Rendered images with source text:
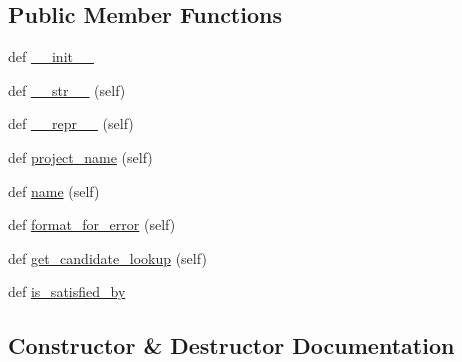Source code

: \subsection*{Public Member Functions}
\begin{DoxyCompactItemize}
\item 
def \hyperlink{classpip_1_1__internal_1_1resolution_1_1resolvelib_1_1requirements_1_1SpecifierRequirement_a298aec1dbfdf570e86c1dfd18ca81c73}{\+\_\+\+\_\+init\+\_\+\+\_\+}
\item 
def \hyperlink{classpip_1_1__internal_1_1resolution_1_1resolvelib_1_1requirements_1_1SpecifierRequirement_adad29e93b0f89268dacb4a8a565469d7}{\+\_\+\+\_\+str\+\_\+\+\_\+} (self)
\item 
def \hyperlink{classpip_1_1__internal_1_1resolution_1_1resolvelib_1_1requirements_1_1SpecifierRequirement_a03da013498c8bcdebc9dc54a6ed45973}{\+\_\+\+\_\+repr\+\_\+\+\_\+} (self)
\item 
def \hyperlink{classpip_1_1__internal_1_1resolution_1_1resolvelib_1_1requirements_1_1SpecifierRequirement_a88acd8039ad23152b5a5c17016a2ebdf}{project\+\_\+name} (self)
\item 
def \hyperlink{classpip_1_1__internal_1_1resolution_1_1resolvelib_1_1requirements_1_1SpecifierRequirement_aaaa3c28411b40380615948c7514a571f}{name} (self)
\item 
def \hyperlink{classpip_1_1__internal_1_1resolution_1_1resolvelib_1_1requirements_1_1SpecifierRequirement_a559452361eecca10d837d23aec916ac6}{format\+\_\+for\+\_\+error} (self)
\item 
def \hyperlink{classpip_1_1__internal_1_1resolution_1_1resolvelib_1_1requirements_1_1SpecifierRequirement_a6ead0d4171dc01ada3af6e704c1f8367}{get\+\_\+candidate\+\_\+lookup} (self)
\item 
def \hyperlink{classpip_1_1__internal_1_1resolution_1_1resolvelib_1_1requirements_1_1SpecifierRequirement_a0c2a9d06c778eda6e8e2ffceecf08c77}{is\+\_\+satisfied\+\_\+by}
\end{DoxyCompactItemize}


\subsection{Constructor \& Destructor Documentation}
\mbox{\label{classpip_1_1__internal_1_1resolution_1_1resolvelib_1_1requirements_1_1SpecifierRequirement_a298aec1dbfdf570e86c1dfd18ca81c73}} 

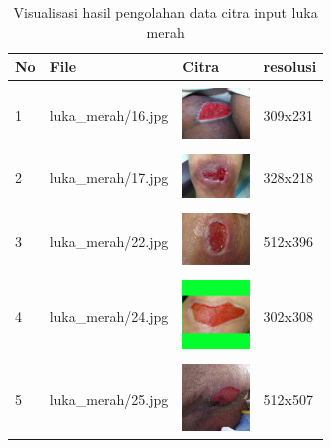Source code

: \begin{table}[H]
	\centering
	\caption{Visualisasi hasil pengolahan data citra input luka merah}
	\label{tabel_input_8}
	\begin{tabular}{|m{0.2in}|m{1.2in}|m{0.7in}|m{0.7in}|}
		\hline
		\textbf{No} & \textbf{File} & \textbf{Citra} & \textbf{resolusi} \\
		\hline
		
		& &  &  \\
		1 & 
		luka\_merah/16.jpg &
		\includegraphics[width=0.7in]{gambar/dataset_citra/luka_merah/bahan/16.jpg}&
		309x231\\
		\hline
		
		& &  &  \\
		2& 
		luka\_merah/17.jpg &
		\includegraphics[width=0.7in]{gambar/dataset_citra/luka_merah/bahan/17.jpg}&
		328x218\\
		\hline
		
		& &  &  \\
		3& 
		luka\_merah/22.jpg &
		\includegraphics[width=0.7in]{gambar/dataset_citra/luka_merah/bahan/22.jpg}&
		512x396\\
		\hline
		
		& &  &  \\
		4& 
		luka\_merah/24.jpg &
		\includegraphics[width=0.7in]{gambar/dataset_citra/luka_merah/bahan/24.jpg}&
		302x308\\
		\hline
		
		& &  &  \\
		5& 
		luka\_merah/25.jpg &
		\includegraphics[width=0.7in]{gambar/dataset_citra/luka_merah/bahan/25.jpg}&
		512x507\\
		\hline
		

\end{tabular}
\end{table}
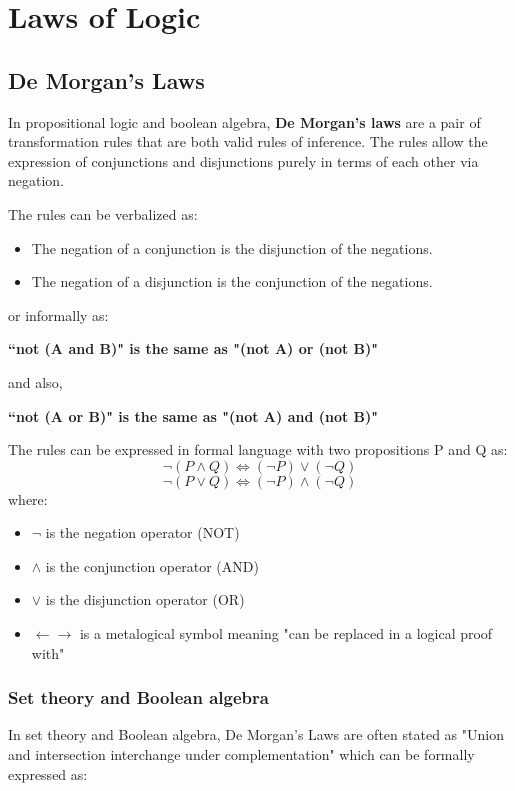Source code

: \documentclass[12pt]{report}
\begin{document}
\section*{Laws of Logic}

\subsection*{De Morgan's Laws}

In propositional logic and boolean algebra, \textbf{De Morgan's laws} are a pair of transformation rules that are both valid rules of inference. The rules allow the expression of conjunctions and disjunctions purely in terms of each other via negation.

\noindent The rules can be verbalized as:

\begin{itemize}
\item The negation of a conjunction is the disjunction of the negations.
\item The negation of a disjunction is the conjunction of the negations.
\end{itemize}
or informally as:
\begin{center}
\textbf{``not (A and B)" is the same as "(not A) or (not B)"
}
\end{center}

and also,
\begin{center}
\textbf{``not (A or B)" is the same as "(not A) and (not B)"
}
\end{center}
The rules can be expressed in formal language with two propositions P and Q as:
\[ \neg(P\land Q)\iff(\neg P)\lor(\neg Q)\]
\[\neg(P\lor Q)\iff(\neg P)\land(\neg Q)\]
where:
\begin{itemize}
\item $\neg$ is the negation operator (NOT)
\item $\wedge $ is the conjunction operator (AND)
\item $\vee$ is the disjunction operator (OR)
\item $\leftarrow \rightarrow$ is a metalogical symbol meaning "can be replaced in a logical proof with"
\end{itemize}

\subsubsection{Set theory and Boolean algebra}
In set theory and Boolean algebra, De Morgan's Laws are often stated as "Union and intersection interchange under complementation" which can be formally expressed as:
\end{document}
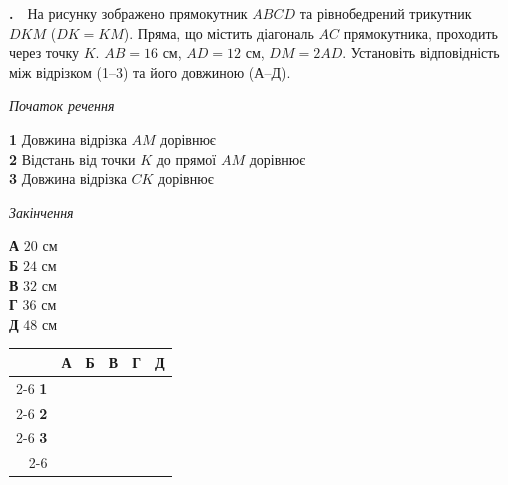 \documentclass[12pt]{article}
\newcommand{\matchingGrid}{%
    \begingroup
    \renewcommand{\arraystretch}{1.15}
    \setlength{\tabcolsep}{4pt}
    \footnotesize
    \begin{tabular}{r|c|c|c|c|c|}
         \multicolumn{1}{c}{} & \multicolumn{1}{c}{\textbf{А}} & \multicolumn{1}{c}{\textbf{Б}} & \multicolumn{1}{c}{\textbf{В}} & \multicolumn{1}{c}{\textbf{Г}} & \multicolumn{1}{c}{\textbf{Д}} \\ \cline{2-6}
         \textbf{1} & \phantom{X} & \phantom{X} & \phantom{X} & \phantom{X} & \phantom{X} \\ \cline{2-6}
         \textbf{2} & & & & & \\ \cline{2-6}
         \textbf{3} & & & & & \\ \cline{2-6}
    \end{tabular}
    \endgroup
}
\newcounter{zad}
\newcommand{\zadnum}{\stepcounter{zad}\textbf{\thezad.}\ \ }
\begin{document}
\zadnum На рисунку зображено прямокутник $ABCD$ та рівнобедрений трикутник $DKM$ ($DK = KM$). Пряма, що містить діагональ $AC$ прямокутника, проходить через точку $K$. $AB = 16$ см, $AD = 12$ см, $DM = 2AD$. Установіть відповідність між відрізком (1--3) та його довжиною (А--Д).

\vspace{0.3cm}
\begin{center}
\end{center}

\vspace{0.2cm}
\noindent
\begin{minipage}[t]{0.46\textwidth}
\textit{Початок речення}\par\vspace{0.2cm}
\textbf{1} \quad Довжина відрізка $AM$ дорівнює\\[0.2cm]
\textbf{2} \quad Відстань від точки $K$ до прямої $AM$ дорівнює\\[0.2cm]
\textbf{3} \quad Довжина відрізка $CK$ дорівнює
\end{minipage}
\hfill
\begin{minipage}[t]{0.28\textwidth}
\textit{Закінчення}\par\vspace{0.2cm}
\textbf{А} \quad $20$ см\\[0.15cm]
\textbf{Б} \quad $24$ см\\[0.15cm]
\textbf{В} \quad $32$ см\\[0.15cm]
\textbf{Г} \quad $36$ см\\[0.15cm]
\textbf{Д} \quad $48$ см
\end{minipage}
\hfill
\begin{minipage}[t]{0.2\textwidth}
\vspace{0.5cm}
\begin{flushright}\matchingGrid\end{flushright}
\end{minipage}
\end{document}
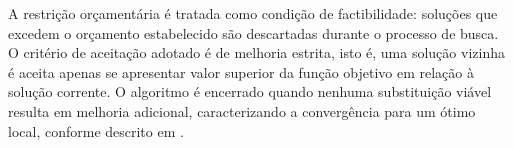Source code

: A restrição orçamentária é tratada como condição de factibilidade: soluções que excedem o orçamento estabelecido são descartadas durante o processo de busca. 
O critério de aceitação adotado é de melhoria estrita, isto é, uma solução vizinha é aceita apenas se apresentar valor superior da função objetivo em relação 
à solução corrente. O algoritmo é encerrado quando nenhuma substituição viável resulta em melhoria adicional, caracterizando a convergência para um ótimo local, 
conforme descrito em \cite{Gendreau2010}.

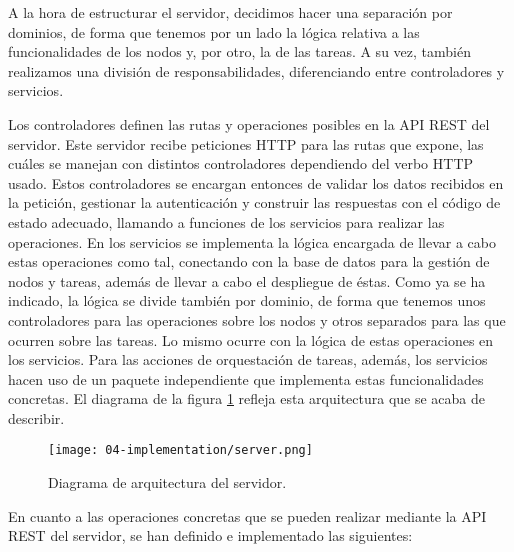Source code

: A la hora de estructurar el servidor, decidimos hacer una separación por
dominios, de forma que tenemos por un lado la lógica relativa a las
funcionalidades de los nodos y, por otro, la de las tareas. A su vez, también
realizamos una división de responsabilidades, diferenciando entre controladores
y servicios.

Los controladores definen las rutas y operaciones posibles en la API REST del
servidor. Este servidor recibe peticiones HTTP para las rutas que expone, las
cuáles se manejan con distintos controladores dependiendo del verbo HTTP usado.
Estos controladores se encargan entonces de validar los datos recibidos en la
petición, gestionar la autenticación y construir las respuestas con el código de
estado adecuado, llamando a funciones de los servicios para realizar las
operaciones. En los servicios se implementa la lógica encargada de llevar a cabo
estas operaciones como tal, conectando con la base de datos para la gestión de
nodos y tareas, además de llevar a cabo el despliegue de éstas. Como ya se ha
indicado, la lógica se divide también por dominio, de forma que tenemos unos
controladores para las operaciones sobre los nodos y otros separados para las
que ocurren sobre las tareas. Lo mismo ocurre con la lógica de estas operaciones
en los servicios. Para las acciones de orquestación de tareas, además, los
servicios hacen uso de un paquete independiente que implementa estas
funcionalidades concretas. El diagrama de la figura
\ref{fig:04-server_architecture} refleja esta arquitectura que se acaba de
describir.

\begin{figure}
    \centering
    \texttt{[image: 04-implementation/server.png]}
    \caption{Diagrama de arquitectura del servidor.}
    \label{fig:04-server_architecture}
\end{figure}

En cuanto a las operaciones concretas que se pueden realizar mediante la API
REST del servidor, se han definido e implementado las siguientes:

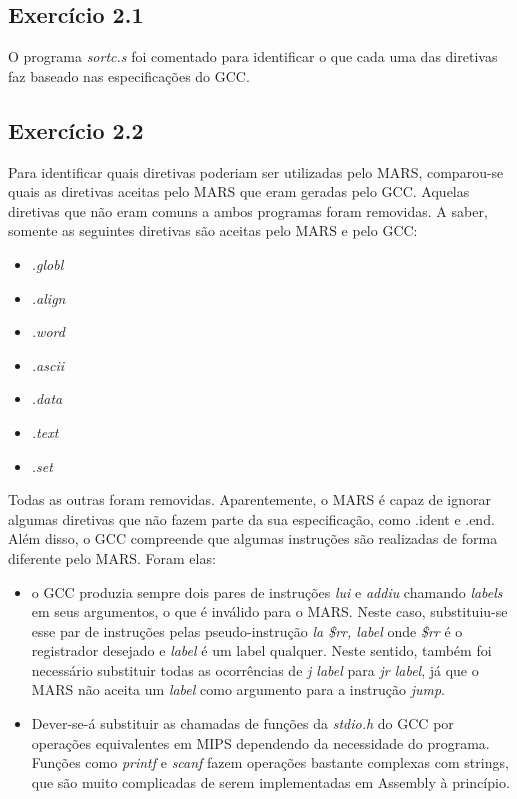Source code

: \documentclass[12pt, a4paper, twoside]{article}
\begin{document}
\subsection{Exercício 2.1}

O programa \textit{sortc.s} foi comentado para identificar o que cada uma das diretivas faz baseado nas especificações do GCC.

\subsection{Exercício 2.2}

Para identificar quais diretivas poderiam ser utilizadas pelo MARS, comparou-se quais as diretivas aceitas pelo MARS que eram geradas pelo GCC. Aquelas diretivas que não eram comuns a ambos programas foram removidas. A saber, somente as seguintes diretivas são aceitas pelo MARS e pelo GCC:

\begin{itemize}
    \item \textit{.globl}
    \item \textit{.align}
    \item \textit{.word}
    \item \textit{.ascii}
    \item \textit{.data}
    \item \textit{.text}
    \item \textit{.set}
\end{itemize}

Todas as outras foram removidas. Aparentemente, o MARS é capaz de ignorar algumas diretivas que não fazem parte da sua especificação, como .ident e .end. Além disso, o GCC compreende que algumas instruções são realizadas de forma diferente pelo MARS. Foram elas:

\begin{itemize}
    \item o GCC produzia sempre dois pares de instruções \textit{lui} e \textit{addiu} chamando \textit{labels} em seus argumentos, o que é inválido para o MARS. Neste caso, substituiu-se esse par de instruções pelas pseudo-instrução \textit{la \$rr, label} onde \textit{\$rr} é o registrador desejado e \textit{label} é um label qualquer. Neste sentido, também foi necessário substituir todas as ocorrências de \textit{j label} para \textit{jr label}, já que o MARS não aceita um \textit{label} como argumento para a instrução \textit{jump}.
    \item Dever-se-á substituir as chamadas de funções da \textit{stdio.h} do GCC por operações equivalentes em MIPS dependendo da necessidade do programa. Funções como \textit{printf} e \textit{scanf} fazem operações bastante complexas com strings, que são muito complicadas de serem implementadas em Assembly à princípio.
\end{itemize}
\end{document}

**TASK BRIEF**. Retrieve all lines from the data that contain the string "caption".

**THE COMPLETED TASK**.
	\caption{Visualisasi hasil pengolahan data citra input luka merah}
    \caption{Diagrama de arquitectura del servidor.}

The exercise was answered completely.